Beyond the open TARDIS door behind him, the Cloister Bell tolled.
He modeled his reflection in a boutique window at the London waterfront, rubbed his round head, flapped his ears, tried out a few rubbery expressions, straightened the lapels of the not-Doctor's old leather jacket, bruised and darkened and smelling faintly of the ash of a burning Gallifrey. It was only right that he kept one thing, one remnant of a people he owed so much, so he could with mild conscience shove the rest of the past hundred years' war into a locked room in the back of his mind. There were other things, right now, that demanded his attention. Things that didn't make sense. Things that twisted and snapped the limits of reality. Things like reapers, black smoke, collapsing universes, and a peculiar lack of ferris wheels at the south bank of London.

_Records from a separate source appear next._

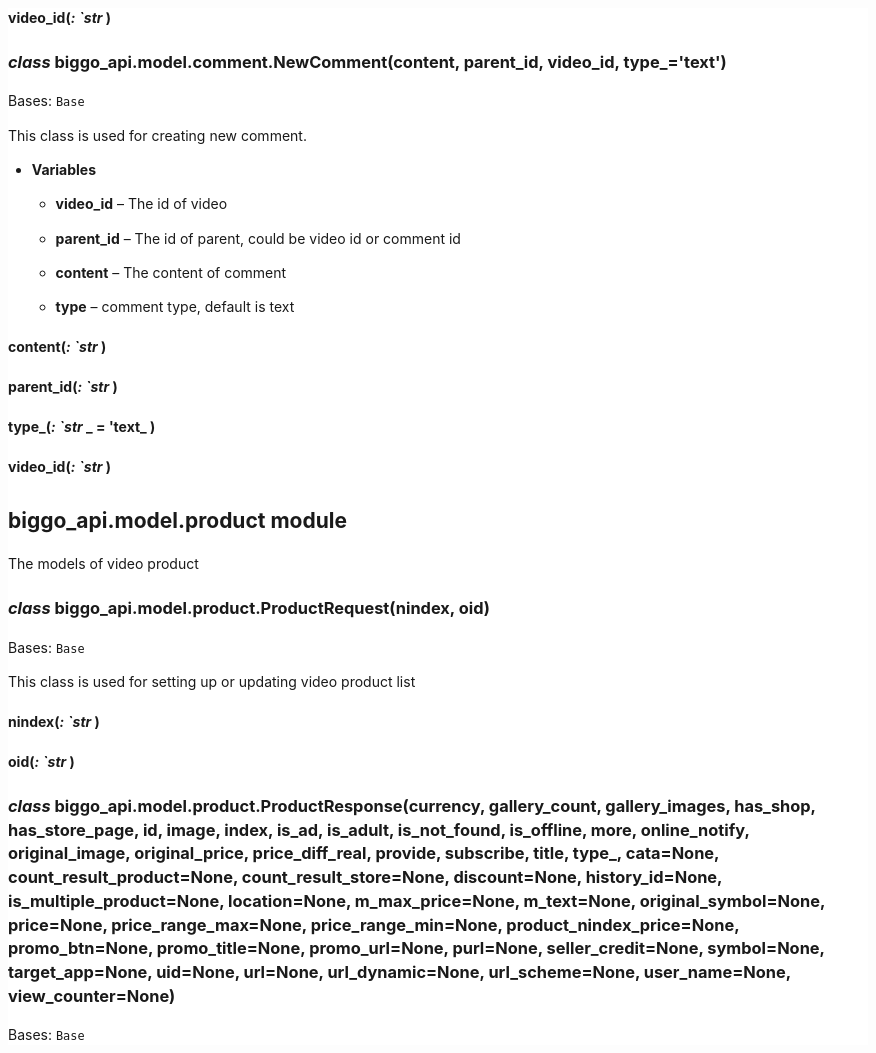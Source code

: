 #### video_id(_: `str_ )

### _class_ biggo_api.model.comment.NewComment(content, parent_id, video_id, type_='text')
Bases: `Base`

This class is used for creating new comment.


* **Variables**

    
    * **video_id** – The id of video


    * **parent_id** – The id of parent, could be video id or comment id


    * **content** – The content of comment


    * **type** – comment type, default is text



#### content(_: `str_ )

#### parent_id(_: `str_ )

#### type_(_: `str_ _ = 'text_ )

#### video_id(_: `str_ )
## biggo_api.model.product module

The models of video product


### _class_ biggo_api.model.product.ProductRequest(nindex, oid)
Bases: `Base`

This class is used for setting up or updating video product list


#### nindex(_: `str_ )

#### oid(_: `str_ )

### _class_ biggo_api.model.product.ProductResponse(currency, gallery_count, gallery_images, has_shop, has_store_page, id, image, index, is_ad, is_adult, is_not_found, is_offline, more, online_notify, original_image, original_price, price_diff_real, provide, subscribe, title, type_, cata=None, count_result_product=None, count_result_store=None, discount=None, history_id=None, is_multiple_product=None, location=None, m_max_price=None, m_text=None, original_symbol=None, price=None, price_range_max=None, price_range_min=None, product_nindex_price=None, promo_btn=None, promo_title=None, promo_url=None, purl=None, seller_credit=None, symbol=None, target_app=None, uid=None, url=None, url_dynamic=None, url_scheme=None, user_name=None, view_counter=None)
Bases: `Base`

Nothing was wrong, yet everything was wrong. The streets were full of polished businessmen, phone-wielding tourists, teenagers with bright shopping bags. They were drinking coffee at cafe tables, taking selfies in front of old statues, walking and talking and never looking where they're going. But the London Eye had been dismantled, and houses were burning at the edge of the city, and like true Londoners they carried on blindly. Anger rumbled in his chest, and it surprised him.

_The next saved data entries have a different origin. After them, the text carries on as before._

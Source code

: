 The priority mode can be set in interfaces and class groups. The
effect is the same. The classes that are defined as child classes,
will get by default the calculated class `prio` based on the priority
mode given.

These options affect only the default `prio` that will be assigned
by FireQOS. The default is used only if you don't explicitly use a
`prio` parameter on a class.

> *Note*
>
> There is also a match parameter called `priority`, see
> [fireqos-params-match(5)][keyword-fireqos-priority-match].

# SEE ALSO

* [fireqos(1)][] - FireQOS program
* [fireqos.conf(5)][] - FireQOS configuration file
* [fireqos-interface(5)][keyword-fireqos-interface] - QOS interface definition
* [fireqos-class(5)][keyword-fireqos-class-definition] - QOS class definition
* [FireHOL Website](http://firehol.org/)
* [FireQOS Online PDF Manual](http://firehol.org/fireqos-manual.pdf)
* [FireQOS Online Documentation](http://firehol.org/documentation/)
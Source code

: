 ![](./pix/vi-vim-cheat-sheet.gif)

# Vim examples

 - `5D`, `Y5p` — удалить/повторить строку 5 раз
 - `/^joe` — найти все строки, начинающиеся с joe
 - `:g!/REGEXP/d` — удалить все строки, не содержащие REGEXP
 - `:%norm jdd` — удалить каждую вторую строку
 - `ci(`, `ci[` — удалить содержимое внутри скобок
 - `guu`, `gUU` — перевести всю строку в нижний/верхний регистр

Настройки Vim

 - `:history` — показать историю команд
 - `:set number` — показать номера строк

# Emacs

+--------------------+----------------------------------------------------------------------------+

His regeneration and the aftermath of what he'd done must have thrown the TARDIS into a pocket universe, where Something had happened that was never supposed to have happened. And he was stuck here, in this false timeline, until either he made this wrong happening un-happen or this universe collapsed on top of him and all the hapless humans in the city. He paused at a bin on the street, leaned over it with curious eyes, and he plucked out the day's Times. August 5, 2014.
A howling siren echoed throughout the waterfront, and -- while the Doctor stood blinking with an open newspaper before him -- everyone scattered. The businessmen ducked into coffee bars; the teenagers squeezed into alleys; police directed frightened tourists to the nearest safe zone, waving lights and cones. A rasping, hideous screech rose in disharmony with the siren, and the Doctor turned in time to see a reaper diving across the rooftops, its wings a shadow over the fleeing humans. As he watched, a black Torchwood van screeched around the corner; attached to its roof was a weapon he recognized as Dalek technology, bright and silver, aimed high at the screeching beast. The laser whizzed as it powered up, and the Doctor flinched when it fired with a force that shifted the van on its axles; in a burst of blue light the reaper disintegrated, leaving no trace at all that it had ever existed.
Hours later, the Doctor strode purposefully into a quaint little restaurant on the outskirts of the city, the folded newspaper in his hand and a friendly grin on his face. He'd been following the pattern of reaper sightings when he'd noticed, with a curious quirk of a brow, that without making so much as two left turns he'd passed this same local eatery twice. Never one to believe in coincidences, he dropped into a booth and cracked the newspaper open again. Surely there would be something here to nudge him in the right direction.
That obituary of Harriet Jones on page 10, for instance.